Methods Case 1. 73 year-old woman diagnosed of adult polymyositis anti-Jo1+, who was under treatment with prednisone 5 mg/day for a long time (10 years), methotrexate, cyclosporine A, and proton pump inhibitors (PPI). She had suffered two vertebral fractures (T9, L1), and a right isquiopubian branch fracture and she went under treatment with risedronate for 6 years and with strontium ranelate for another 5. Afterwards, she started Dmab and after her second dose, she suffered an AFF without prodromic symptoms neither recognizable triggers.

Case 2. 82 year-old woman with polymyalgia rheumatica, that followed treatment with oral prednisone (5-10 mg/day) and inhalated glucocorticoids (due to asthma) for a long time, and omeprazole for more than 10 years. After treatment with oral BPs (etidronate, alendronate, ibandronate, risedronate) for more than 15 years, she started Dmab, and also after the second dose she suffered an AFF.

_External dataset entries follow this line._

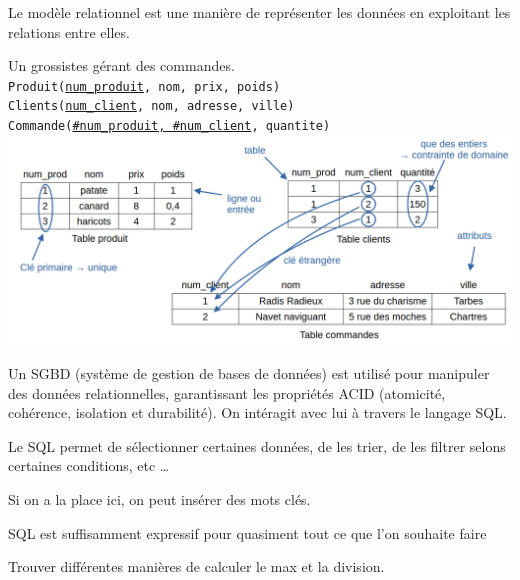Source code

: \begin{definition}
	Le modèle relationnel est une manière de représenter les données en exploitant les relations entre elles.
\end{definition}

\begin{example}
	Un grossistes gérant des commandes.
	\normalfont\\
	\texttt{Produit(\underline{num\_produit}, nom, prix, poids)}\\
	\texttt{Clients(\underline{num\_client}, nom, adresse, ville)}\\
	\texttt{Commande(\underline{\#num\_produit, \#num\_client}, quantite)}\\
	\includegraphics[width=\linewidth]{lecon/21-fichier/schema_bd.png}
\end{example}

\begin{definition}
	Un SGBD (système de gestion de bases de données) est utilisé pour manipuler des données relationnelles, garantissant les propriétés ACID (atomicité, cohérence, isolation et durabilité). On intéragit avec lui à travers le langage SQL.
\end{definition}

\begin{example}
	Le SQL permet de sélectionner certaines données, de les trier, de les filtrer selons certaines conditions, etc \dots
\end{example}

\begin{com}
	Si on a la place ici, on peut insérer des mots clés.
\end{com}

\begin{theorem}[Codd]
	SQL est suffisamment expressif pour quasiment tout ce que l'on souhaite faire
\end{theorem}

\begin{exercise}
	Trouver différentes manières de calculer le max et la division.
\end{exercise}

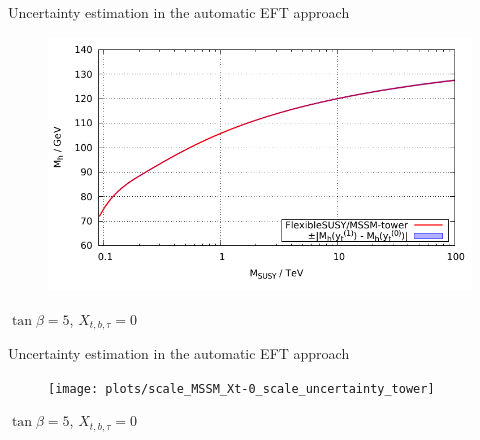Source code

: \documentclass[hyperref={pdfpagelabels=false},ngerman]{beamer}
\newcommand{\eh}[1]{\,\mathsf{#1}}
\begin{document}
\begin{frame}{Uncertainty estimation in the automatic EFT approach}
  \begin{figure}
    \centering
    \includegraphics[width=\textwidth]{plots/scale_MSSM_uncertainty_tower_yt}
  \end{figure}
  $\tan\beta = 5$, $X_{t,b,\tau} = 0$
\end{frame}


\begin{frame}{Uncertainty estimation in the automatic EFT approach}
  \begin{figure}
    \centering
    \texttt{[image: plots/scale\_MSSM\_Xt-0\_scale\_uncertainty\_tower]}
  \end{figure}
  $\tan\beta = 5$, $X_{t,b,\tau} = 0$
\end{frame}


\end{document}
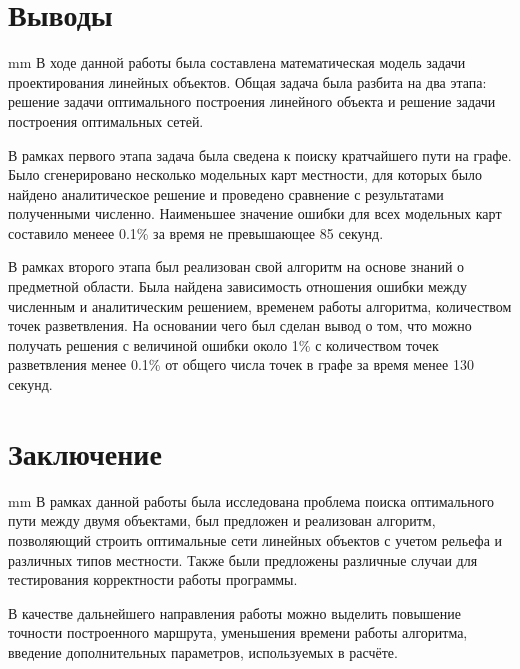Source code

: \newpage
\section*{\LARGE{Выводы}}
 mm
В ходе данной работы была составлена математическая модель задачи проектирования линейных объектов. Общая задача была разбита на два этапа: решение задачи оптимального построения линейного объекта и решение задачи построения оптимальных сетей.
\par
В рамках первого этапа задача была сведена к поиску кратчайшего пути на графе. Было сгенерировано несколько модельных карт местности, для которых было найдено аналитическое решение и проведено сравнение с результатами полученными численно. Наименьшее значение ошибки для всех модельных карт составило менеее 0.1\% за время не превышающее 85 секунд.
\par
В рамках второго этапа был реализован свой алгоритм на основе знаний о предметной области. Была найдена зависимость отношения ошибки между численным и аналитическим решением, временем работы алгоритма, количеством точек разветвления. На основании чего был сделан вывод о том, что можно получать решения с величиной ошибки около 1\% с количеством точек разветвления менее 0.1\% от общего числа точек в графе за время менее 130 секунд.
\newpage
\section*{\LARGE\bf{Заключение}}
 mm
В рамках данной работы была исследована проблема поиска оптимального пути между двумя объектами, был предложен и реализован алгоритм, позволяющий строить оптимальные сети линейных объектов с учетом рельефа и различных типов местности. Также были предложены различные случаи для тестирования корректности работы программы.
\par
В качестве дальнейшего направления работы можно выделить повышение точности построенного маршрута, уменьшения времени работы алгоритма, введение дополнительных параметров, используемых в расчёте.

Results We present here two cases with systemic chronic inflammatory diseases that were under lengthy treatments with corticosteroids, PPI and BPs, who suffered AFF after introducing Dmab. In both cases, a delay in the consolidation process of both of the fractures was observed, but the exact contribution of Dmab in this delay is truly uncertain.

Conclusions Our case reports support the fact that the consecutive use of different antirresorptive therapies should possibly be avoided (even though they had different mechanisms of action) in patients that need lengthy treatments for OP, specially if they also have other risk factors for AFF (advanced age, chronic glucocorticoid use or underlying inflammatory illnesses).